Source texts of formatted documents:
==================================================
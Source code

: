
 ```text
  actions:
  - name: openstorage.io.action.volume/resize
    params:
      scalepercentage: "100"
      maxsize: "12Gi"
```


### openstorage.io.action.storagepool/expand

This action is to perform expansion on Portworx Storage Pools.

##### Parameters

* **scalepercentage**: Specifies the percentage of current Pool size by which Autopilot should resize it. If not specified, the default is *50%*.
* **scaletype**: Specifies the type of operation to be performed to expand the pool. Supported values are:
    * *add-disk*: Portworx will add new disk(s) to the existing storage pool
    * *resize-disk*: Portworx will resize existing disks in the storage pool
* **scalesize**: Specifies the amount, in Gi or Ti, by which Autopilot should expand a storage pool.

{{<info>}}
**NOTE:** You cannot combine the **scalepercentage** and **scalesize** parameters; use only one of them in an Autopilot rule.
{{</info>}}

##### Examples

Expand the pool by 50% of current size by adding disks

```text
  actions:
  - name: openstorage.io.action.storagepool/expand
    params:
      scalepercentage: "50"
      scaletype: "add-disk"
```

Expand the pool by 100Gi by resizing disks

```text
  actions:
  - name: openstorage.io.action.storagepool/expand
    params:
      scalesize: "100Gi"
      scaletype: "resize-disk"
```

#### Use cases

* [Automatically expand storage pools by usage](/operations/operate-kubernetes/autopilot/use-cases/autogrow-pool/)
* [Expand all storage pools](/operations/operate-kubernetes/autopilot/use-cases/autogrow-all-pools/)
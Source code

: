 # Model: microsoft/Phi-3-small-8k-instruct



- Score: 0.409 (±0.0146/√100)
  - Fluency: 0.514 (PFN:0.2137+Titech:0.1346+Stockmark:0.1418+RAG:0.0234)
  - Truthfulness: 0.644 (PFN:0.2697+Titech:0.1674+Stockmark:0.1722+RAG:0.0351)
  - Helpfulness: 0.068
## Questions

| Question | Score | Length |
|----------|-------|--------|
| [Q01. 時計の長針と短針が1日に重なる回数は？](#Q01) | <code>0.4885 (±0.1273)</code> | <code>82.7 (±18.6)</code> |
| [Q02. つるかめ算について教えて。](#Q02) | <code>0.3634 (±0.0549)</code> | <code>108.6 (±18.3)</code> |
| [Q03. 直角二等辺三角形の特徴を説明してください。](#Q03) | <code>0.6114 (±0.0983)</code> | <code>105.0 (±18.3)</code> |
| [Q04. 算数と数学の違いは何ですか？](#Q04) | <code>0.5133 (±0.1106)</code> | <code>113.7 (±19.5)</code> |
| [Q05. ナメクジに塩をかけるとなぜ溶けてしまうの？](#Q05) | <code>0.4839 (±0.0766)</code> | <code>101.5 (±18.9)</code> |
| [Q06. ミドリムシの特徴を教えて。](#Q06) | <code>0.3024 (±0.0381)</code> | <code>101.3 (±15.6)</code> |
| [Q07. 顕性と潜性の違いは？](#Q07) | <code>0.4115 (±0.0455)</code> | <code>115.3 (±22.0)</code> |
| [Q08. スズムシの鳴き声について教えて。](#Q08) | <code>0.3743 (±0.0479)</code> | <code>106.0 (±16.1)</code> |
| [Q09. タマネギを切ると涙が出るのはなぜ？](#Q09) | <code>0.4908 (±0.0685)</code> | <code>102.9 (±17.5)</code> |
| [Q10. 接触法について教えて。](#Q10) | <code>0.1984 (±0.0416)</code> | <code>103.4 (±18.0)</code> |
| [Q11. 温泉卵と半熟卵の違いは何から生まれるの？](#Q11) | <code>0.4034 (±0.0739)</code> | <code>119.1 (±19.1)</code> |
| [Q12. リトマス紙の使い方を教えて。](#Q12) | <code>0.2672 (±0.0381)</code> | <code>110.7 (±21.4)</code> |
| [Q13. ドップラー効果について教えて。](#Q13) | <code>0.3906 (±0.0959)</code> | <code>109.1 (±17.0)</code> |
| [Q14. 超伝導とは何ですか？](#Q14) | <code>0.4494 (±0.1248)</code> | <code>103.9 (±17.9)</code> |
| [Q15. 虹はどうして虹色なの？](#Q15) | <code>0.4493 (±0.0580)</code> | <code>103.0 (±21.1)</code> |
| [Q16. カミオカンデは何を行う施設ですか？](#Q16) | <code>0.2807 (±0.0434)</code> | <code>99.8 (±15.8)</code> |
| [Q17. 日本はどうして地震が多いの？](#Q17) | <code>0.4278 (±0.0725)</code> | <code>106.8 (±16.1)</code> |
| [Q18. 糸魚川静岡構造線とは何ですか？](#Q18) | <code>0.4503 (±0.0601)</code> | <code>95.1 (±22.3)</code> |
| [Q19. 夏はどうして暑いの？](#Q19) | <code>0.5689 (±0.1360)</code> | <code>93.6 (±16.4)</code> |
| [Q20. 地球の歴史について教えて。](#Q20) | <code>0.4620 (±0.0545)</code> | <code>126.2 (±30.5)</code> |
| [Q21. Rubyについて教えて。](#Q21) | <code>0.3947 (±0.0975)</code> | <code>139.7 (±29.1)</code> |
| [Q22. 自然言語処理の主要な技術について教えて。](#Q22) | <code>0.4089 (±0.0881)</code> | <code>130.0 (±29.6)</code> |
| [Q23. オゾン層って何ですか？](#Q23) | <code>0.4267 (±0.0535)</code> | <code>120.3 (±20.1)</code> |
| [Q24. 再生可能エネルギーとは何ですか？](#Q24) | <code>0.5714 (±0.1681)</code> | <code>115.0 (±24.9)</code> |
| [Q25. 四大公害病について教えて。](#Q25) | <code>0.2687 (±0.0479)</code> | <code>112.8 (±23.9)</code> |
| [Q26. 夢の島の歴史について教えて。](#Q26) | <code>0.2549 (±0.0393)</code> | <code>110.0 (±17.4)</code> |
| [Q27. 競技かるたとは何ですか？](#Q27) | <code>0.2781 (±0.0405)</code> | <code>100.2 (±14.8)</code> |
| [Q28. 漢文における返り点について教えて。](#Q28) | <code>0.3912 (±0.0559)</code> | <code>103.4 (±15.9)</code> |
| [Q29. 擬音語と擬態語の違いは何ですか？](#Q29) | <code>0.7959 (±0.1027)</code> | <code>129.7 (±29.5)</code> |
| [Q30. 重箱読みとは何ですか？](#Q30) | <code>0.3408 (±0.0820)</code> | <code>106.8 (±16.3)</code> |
==================================================
TASK:
Take from the entries every line that has the string "Specifies".

RESPONSE:
* **scalepercentage**: Specifies the percentage of current Pool size by which Autopilot should resize it. If not specified, the default is *50%*.
* **scaletype**: Specifies the type of operation to be performed to expand the pool. Supported values are:
* **scalesize**: Specifies the amount, in Gi or Ti, by which Autopilot should expand a storage pool.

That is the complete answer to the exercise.